**What to produce**. Where a line of the material contains the string "involution", copy that line.
━━━━━ Available data
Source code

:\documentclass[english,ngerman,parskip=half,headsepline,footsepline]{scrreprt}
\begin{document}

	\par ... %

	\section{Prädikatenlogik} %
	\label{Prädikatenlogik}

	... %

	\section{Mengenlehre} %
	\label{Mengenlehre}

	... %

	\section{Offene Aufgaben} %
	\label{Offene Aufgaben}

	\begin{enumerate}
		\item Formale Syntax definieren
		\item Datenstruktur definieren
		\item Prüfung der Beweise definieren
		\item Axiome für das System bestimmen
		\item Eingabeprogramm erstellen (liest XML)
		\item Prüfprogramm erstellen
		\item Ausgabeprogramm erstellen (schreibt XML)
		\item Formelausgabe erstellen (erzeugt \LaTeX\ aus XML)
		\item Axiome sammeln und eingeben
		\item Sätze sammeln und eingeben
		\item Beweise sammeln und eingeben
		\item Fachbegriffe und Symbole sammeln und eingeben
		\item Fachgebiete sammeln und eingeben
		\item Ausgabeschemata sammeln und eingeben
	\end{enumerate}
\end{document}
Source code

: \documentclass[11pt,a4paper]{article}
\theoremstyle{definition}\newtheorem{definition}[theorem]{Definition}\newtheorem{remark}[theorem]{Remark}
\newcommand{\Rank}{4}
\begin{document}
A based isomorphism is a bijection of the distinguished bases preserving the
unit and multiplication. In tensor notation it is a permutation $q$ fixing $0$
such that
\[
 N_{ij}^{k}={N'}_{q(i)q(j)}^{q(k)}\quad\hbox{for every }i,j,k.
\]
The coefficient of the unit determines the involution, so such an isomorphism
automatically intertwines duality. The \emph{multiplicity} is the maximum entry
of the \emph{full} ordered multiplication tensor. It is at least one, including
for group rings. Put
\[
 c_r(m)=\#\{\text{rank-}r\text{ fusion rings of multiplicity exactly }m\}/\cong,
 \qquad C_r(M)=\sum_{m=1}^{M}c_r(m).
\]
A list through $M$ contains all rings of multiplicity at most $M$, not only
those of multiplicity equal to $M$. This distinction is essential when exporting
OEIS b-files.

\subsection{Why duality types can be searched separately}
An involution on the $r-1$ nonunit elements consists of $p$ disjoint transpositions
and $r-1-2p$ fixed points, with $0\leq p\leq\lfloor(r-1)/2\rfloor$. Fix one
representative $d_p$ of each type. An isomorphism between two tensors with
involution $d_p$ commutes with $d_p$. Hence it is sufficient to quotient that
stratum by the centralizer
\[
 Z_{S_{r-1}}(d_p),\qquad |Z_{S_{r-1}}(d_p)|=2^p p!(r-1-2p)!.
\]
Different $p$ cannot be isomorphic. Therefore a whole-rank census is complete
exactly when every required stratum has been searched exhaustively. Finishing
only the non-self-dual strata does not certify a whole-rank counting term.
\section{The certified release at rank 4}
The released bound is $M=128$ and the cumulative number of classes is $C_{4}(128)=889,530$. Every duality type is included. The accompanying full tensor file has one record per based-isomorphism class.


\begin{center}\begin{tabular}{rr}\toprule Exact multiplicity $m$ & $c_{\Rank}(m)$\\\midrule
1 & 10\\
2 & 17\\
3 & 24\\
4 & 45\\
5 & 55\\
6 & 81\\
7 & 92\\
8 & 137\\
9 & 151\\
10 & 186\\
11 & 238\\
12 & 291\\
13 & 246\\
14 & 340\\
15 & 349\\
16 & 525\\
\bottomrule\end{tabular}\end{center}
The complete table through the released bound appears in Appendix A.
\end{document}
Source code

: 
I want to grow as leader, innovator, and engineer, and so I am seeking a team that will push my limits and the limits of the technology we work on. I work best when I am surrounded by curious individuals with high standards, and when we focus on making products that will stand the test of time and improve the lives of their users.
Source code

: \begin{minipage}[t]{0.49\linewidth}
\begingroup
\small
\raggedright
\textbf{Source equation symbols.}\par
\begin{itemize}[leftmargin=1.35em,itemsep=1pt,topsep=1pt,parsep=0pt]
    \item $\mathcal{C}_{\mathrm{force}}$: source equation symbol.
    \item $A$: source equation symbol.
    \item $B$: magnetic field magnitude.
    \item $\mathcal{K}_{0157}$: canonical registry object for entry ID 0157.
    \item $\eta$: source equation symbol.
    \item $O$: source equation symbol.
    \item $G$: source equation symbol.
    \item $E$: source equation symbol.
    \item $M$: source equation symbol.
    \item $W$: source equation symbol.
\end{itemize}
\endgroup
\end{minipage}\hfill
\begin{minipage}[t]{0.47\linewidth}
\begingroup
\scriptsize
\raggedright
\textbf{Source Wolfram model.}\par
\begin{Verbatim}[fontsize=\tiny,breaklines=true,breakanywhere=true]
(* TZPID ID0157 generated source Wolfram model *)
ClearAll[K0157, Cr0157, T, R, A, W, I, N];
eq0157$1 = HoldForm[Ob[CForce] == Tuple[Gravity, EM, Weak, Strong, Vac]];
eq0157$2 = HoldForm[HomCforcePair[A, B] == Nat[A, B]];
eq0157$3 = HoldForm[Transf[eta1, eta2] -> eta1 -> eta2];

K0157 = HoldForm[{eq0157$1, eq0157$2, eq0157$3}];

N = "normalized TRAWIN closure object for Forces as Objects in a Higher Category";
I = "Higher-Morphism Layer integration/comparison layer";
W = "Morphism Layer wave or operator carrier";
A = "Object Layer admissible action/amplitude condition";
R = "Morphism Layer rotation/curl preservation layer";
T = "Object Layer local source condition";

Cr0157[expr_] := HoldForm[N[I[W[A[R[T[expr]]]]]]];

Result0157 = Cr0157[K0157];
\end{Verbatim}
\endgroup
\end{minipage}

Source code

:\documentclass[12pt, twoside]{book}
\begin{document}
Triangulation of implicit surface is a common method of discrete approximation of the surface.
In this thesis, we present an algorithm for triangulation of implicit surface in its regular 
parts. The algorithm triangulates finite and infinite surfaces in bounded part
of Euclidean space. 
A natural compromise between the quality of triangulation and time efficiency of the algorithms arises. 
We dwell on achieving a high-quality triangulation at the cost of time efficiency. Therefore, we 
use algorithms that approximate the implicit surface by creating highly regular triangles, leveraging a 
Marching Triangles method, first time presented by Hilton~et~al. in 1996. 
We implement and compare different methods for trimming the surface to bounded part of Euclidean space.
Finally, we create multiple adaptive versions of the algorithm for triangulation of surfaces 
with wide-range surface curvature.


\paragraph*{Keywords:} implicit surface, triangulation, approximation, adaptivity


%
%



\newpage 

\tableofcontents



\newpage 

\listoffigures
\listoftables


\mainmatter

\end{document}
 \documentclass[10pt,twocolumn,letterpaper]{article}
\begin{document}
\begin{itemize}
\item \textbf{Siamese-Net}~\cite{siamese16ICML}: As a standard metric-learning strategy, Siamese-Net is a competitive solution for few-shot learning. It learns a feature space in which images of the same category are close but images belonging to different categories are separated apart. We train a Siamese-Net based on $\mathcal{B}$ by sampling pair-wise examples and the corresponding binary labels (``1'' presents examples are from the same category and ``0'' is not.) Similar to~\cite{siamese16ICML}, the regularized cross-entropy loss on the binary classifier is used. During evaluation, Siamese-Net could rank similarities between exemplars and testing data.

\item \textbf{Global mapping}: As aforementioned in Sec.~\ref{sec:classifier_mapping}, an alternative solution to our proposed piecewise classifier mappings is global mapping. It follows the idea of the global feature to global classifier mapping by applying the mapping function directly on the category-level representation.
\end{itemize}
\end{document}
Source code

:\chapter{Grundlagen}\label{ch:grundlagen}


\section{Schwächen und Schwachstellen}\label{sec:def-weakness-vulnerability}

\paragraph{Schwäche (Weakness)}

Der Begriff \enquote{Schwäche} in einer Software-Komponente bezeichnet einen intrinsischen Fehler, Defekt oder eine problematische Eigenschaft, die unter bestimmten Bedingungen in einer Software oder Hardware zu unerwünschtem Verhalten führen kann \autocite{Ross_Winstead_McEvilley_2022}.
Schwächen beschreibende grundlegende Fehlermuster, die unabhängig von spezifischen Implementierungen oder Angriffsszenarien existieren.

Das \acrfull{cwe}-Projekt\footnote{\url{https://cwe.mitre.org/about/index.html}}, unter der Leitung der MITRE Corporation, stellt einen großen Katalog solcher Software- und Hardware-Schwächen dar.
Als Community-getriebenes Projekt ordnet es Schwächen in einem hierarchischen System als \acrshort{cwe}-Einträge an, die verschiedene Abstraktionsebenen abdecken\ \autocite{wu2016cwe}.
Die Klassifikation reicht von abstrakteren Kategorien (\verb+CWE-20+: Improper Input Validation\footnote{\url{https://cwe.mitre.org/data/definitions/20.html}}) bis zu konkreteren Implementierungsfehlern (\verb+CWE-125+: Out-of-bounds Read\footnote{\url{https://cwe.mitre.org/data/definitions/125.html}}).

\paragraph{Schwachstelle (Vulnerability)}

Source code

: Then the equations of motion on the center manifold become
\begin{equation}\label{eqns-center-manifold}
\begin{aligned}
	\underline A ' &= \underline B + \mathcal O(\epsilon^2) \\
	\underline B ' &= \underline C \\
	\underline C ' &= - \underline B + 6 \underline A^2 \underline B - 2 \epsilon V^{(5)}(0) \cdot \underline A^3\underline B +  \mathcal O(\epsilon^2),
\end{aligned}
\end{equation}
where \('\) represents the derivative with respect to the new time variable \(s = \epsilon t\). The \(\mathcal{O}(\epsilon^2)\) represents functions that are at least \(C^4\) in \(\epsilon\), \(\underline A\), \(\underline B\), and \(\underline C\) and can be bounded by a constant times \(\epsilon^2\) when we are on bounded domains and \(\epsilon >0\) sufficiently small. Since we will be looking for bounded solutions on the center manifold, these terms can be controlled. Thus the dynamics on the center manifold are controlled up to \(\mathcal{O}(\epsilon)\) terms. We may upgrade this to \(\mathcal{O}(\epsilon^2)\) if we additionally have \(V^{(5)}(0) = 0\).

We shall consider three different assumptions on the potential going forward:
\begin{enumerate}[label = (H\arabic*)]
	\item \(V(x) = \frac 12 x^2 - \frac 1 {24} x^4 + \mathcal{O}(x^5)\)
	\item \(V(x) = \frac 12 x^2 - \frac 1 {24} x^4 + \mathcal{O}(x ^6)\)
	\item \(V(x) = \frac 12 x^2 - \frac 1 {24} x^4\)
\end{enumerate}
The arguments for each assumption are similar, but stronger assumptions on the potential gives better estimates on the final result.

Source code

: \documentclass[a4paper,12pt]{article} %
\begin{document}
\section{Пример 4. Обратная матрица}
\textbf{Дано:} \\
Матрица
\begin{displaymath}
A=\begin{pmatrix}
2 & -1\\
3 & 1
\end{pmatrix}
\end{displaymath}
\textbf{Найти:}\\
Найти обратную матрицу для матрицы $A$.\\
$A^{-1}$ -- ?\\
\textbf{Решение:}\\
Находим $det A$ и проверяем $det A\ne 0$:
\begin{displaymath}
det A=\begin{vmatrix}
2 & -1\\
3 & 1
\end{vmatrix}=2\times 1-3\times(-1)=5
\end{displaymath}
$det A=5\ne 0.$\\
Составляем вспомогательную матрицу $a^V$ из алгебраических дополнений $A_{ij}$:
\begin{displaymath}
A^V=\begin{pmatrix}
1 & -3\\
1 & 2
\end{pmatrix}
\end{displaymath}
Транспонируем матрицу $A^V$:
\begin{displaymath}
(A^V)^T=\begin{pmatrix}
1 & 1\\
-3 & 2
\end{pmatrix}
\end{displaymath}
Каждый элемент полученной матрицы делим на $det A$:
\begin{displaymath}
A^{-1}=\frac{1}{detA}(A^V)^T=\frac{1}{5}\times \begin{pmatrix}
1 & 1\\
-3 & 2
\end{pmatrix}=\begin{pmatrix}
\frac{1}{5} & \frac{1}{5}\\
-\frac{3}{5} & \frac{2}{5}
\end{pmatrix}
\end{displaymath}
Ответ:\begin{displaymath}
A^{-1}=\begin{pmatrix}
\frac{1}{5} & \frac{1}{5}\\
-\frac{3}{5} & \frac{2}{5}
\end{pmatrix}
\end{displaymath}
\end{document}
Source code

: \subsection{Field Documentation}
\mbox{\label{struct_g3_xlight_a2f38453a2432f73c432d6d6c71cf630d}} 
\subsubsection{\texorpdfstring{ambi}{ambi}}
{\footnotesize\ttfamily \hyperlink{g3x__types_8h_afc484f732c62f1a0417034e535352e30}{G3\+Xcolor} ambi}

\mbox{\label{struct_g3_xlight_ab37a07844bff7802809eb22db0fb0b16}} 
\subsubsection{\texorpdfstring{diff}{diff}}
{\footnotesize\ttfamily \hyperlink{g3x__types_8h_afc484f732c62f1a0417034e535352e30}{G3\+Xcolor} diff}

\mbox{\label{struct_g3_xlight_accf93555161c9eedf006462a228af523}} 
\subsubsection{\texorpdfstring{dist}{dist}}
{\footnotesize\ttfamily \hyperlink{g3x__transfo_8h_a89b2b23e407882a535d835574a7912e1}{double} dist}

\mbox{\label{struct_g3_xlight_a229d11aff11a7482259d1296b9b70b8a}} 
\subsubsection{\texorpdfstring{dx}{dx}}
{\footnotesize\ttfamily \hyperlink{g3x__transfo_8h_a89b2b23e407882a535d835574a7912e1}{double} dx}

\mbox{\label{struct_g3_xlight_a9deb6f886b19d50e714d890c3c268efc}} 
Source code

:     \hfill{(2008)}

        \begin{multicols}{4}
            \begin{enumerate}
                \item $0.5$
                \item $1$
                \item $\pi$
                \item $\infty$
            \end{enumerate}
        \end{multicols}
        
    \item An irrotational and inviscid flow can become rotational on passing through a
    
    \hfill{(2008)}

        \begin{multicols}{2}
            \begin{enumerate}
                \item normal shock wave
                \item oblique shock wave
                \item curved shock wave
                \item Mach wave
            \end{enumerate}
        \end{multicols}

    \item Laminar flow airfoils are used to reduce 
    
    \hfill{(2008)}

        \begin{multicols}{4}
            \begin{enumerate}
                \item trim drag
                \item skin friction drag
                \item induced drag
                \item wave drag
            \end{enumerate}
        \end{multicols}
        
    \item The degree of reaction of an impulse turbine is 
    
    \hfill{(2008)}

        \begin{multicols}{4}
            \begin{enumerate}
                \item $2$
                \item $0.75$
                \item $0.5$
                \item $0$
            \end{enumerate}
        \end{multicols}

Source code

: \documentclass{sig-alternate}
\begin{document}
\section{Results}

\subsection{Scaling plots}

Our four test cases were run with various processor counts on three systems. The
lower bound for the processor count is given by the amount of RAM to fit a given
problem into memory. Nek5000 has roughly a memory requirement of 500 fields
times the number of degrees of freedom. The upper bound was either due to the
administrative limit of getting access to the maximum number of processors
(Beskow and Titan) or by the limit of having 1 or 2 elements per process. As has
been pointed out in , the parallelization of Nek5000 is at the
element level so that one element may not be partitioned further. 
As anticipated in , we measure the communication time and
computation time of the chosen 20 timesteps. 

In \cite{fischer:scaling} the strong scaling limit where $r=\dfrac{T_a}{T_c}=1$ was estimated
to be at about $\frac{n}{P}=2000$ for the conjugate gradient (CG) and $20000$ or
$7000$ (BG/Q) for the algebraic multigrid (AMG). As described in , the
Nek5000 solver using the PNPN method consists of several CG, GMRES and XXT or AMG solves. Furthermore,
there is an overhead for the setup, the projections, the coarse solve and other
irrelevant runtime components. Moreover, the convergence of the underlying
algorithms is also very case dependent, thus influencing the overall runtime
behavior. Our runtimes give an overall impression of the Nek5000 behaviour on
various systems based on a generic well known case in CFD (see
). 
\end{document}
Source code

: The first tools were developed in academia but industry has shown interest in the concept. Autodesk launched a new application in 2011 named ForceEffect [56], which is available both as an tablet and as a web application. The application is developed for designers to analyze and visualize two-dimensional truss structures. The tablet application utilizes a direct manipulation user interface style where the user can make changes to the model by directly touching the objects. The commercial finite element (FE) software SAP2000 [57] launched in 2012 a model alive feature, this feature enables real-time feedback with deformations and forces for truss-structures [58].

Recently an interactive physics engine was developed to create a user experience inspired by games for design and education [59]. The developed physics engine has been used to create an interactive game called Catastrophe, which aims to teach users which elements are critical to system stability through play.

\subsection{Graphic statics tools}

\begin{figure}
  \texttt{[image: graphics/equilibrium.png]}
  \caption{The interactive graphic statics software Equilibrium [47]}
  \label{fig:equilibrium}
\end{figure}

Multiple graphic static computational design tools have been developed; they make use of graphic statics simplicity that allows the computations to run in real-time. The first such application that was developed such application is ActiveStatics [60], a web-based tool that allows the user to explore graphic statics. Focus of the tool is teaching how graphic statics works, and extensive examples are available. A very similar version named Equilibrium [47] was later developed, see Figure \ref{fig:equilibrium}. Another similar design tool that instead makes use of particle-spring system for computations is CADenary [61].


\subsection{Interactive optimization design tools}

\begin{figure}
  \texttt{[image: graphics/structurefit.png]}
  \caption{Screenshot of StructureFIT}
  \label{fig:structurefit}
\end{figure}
━━━━━━━━━━
**Expected answer**.
The coefficient of the unit determines the involution, so such an isomorphism
An involution on the $r-1$ nonunit elements consists of $p$ disjoint transpositions
involution $d_p$ commutes with $d_p$. Hence it is sufficient to quotient that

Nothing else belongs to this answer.